When the weekend rolls around, my husband and I love to slow down and have a breakfast that is made up of more than cold cereal, or muffins and fruit. We love waffles and pancakes, and this recipe for blueberry pancakes is one of our favorites. I've been making this recipe for years, with and without the blueberries. Either way, the pancakes are delicious. Thawed frozen berries can be used and are wonderful, but I prefer fresh when I can get them because they are plumper and maintain their shape better for cooking. I hope you are able to slow down and enjoy breakfast with your family this weekend, blessings...
Recipe:
3 eggs
1 cup unbleached flour
3 tsps. baking powder
1/2 tsp. salt
1/4 tsp. nutmeg
2 tsps. sugar
1 tsp. light brown sugar
1/2 cup buttermilk
2 tbsps. butter, melted
1 pkg. (12 oz.) thawed frozen blueberries or 1-1/4 cups fresh blueberries
1/2 cup chopped pecans
1. In large bowl of electric mixer, at high speed, beat eggs until light and fluffy-about 2 minutes.

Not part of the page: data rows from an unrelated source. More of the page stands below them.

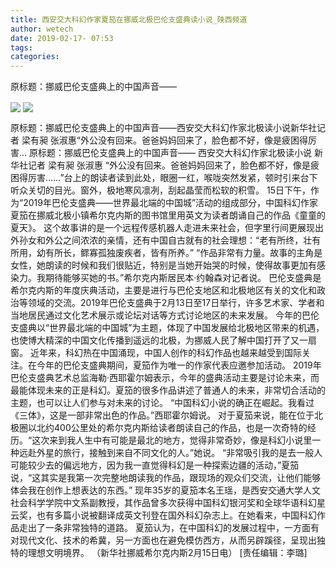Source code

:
 ```yaml
---
title: 西安交大科幻作家夏笳在挪威北极巴伦支盛典读小说_陕西频道
author: wetech
date: 2019-02-17- 07:53
tags: 
categories: 
---
```

原标题：挪威巴伦支盛典上的中国声音——
<!-- more -->
                
<img align="center" border="0" src="http://p0.ifengimg.com/a/2019_08/395e5f0fcb50e0c_size83_w400_h266.jpg" />
                
<img align="center" border="0" src="http://p2.ifengimg.com/a/2016/0810/204c433878d5cf9size1_w16_h16.png" />
            
原标题：挪威巴伦支盛典上的中国声音——西安交大科幻作家北极读小说新华社记者 梁有昶 张淑惠“外公没有回来。爸爸妈妈回来了，脸色都不好，像是疲困得厉害…
原标题：挪威巴伦支盛典上的中国声音——
西安交大科幻作家北极读小说
新华社记者 梁有昶 张淑惠
“外公没有回来。爸爸妈妈回来了，脸色都不好，像是疲困得厉害……”台上的朗读者读到此处，眼圈一红，喉咙突然发紧，顿时引来台下听众关切的目光。窗外，极地寒风凛冽，刮起晶莹而松软的积雪。
15日下午，作为“2019年巴伦支盛典——世界最北端的中国城”活动的组成部分，中国科幻作家夏笳在挪威北极小镇希尔克内斯的图书馆里用英文为读者朗诵自己的作品《童童的夏天》。
这个故事讲的是一个远程传感机器人走进未来社会，但字里行间更展现出外孙女和外公之间浓浓的亲情，还有中国自古就有的社会理想：“老有所终，壮有所用，幼有所长，鳏寡孤独废疾者，皆有所养。”
“作品非常有力量。故事的主角是女性，她朗读的时候和我们很贴近，特别是当她开始哭的时候，使得故事更加有感染力。我期待能够买她的书。”希尔克内斯居民本·约翰森对记者说。
巴伦支盛典是希尔克内斯的年度庆典活动，主要是进行与巴伦支地区和北极地区有关的文化和政治等领域的交流。2019年巴伦支盛典于2月13日至17日举行，许多艺术家、学者和当地居民通过文化艺术展示或论坛对话等方式讨论地区的未来发展。
今年的巴伦支盛典以“世界最北端的中国城”为主题，体现了中国发展给北极地区带来的机遇，也使博大精深的中国文化传播到遥远的北极，为挪威人民了解中国打开了又一扇窗。
近年来，科幻热在中国涌现，中国人创作的科幻作品也越来越受到国际关注。在今年的巴伦支盛典期间，夏笳作为唯一的作家代表应邀参加活动。
2019年巴伦支盛典艺术总监海勒·西耶霍尔姆表示，今年的盛典活动主要是讨论未来，而最能体现未来的正是科幻。夏笳的很多作品讲述了普通人的未来，非常切合活动的主题，也可以让人们参与对未来的讨论。
“中国科幻小说的确正在崛起。我看过《三体》，这是一部非常出色的作品。”西耶霍尔姆说。
对于夏笳来说，能在位于北极圈以北约400公里处的希尔克内斯给读者朗读自己的作品，也是一次奇特的经历。“这次来到我人生中有可能是最北的地方，觉得非常奇妙，像是科幻小说里一种远赴外星的旅行，接触到来自不同文化的人。”她说。
“非常吸引我的是去一般人可能较少去的偏远地方，因为我一直觉得科幻是一种探索边疆的活动，”夏笳说，“这其实是我第一次完整地朗读我的作品，跟现场的观众们交流，让他们能够体会我在创作上想表达的东西。”
现年35岁的夏笳本名王瑶，是西安交通大学人文社会科学学院中文系副教授，其作品曾多次获得中国科幻银河奖和全球华语科幻星云奖，也有多篇小说被翻译成英文刊登在国外科幻杂志上。在她看来，中国科幻作品走出了一条非常独特的道路。
夏笳认为，在中国科幻的发展过程中，一方面有对现代文化、技术的希冀，另一方面也在避免模仿西方，从而另辟蹊径，呈现出独特的理想文明境界。
（新华社挪威希尔克内斯2月15日电）
[责任编辑：李璐]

2. Into eggs, add flour, baking powder, salt, nutmeg and sugars; beat until smooth.
3. Stir in buttermilk and butter just until combined; do not over mix.
4. Stir in blueberries and pecans with a large spoon.
5. On a heated griddle, using 1/4 cup batter per pancake, cook until bubbles form on surface and edges become dry. Turn; cook 2 minutes longer, or until nicely browned on underside. Serve with butter and maple syrup.
Yield: 12-14 pancakes
Tip: When using thawed frozen blueberries, it is helpful to drain the berries on a paper towel-lined plate while you prepare the batter so there is not excess moisture added to the batter.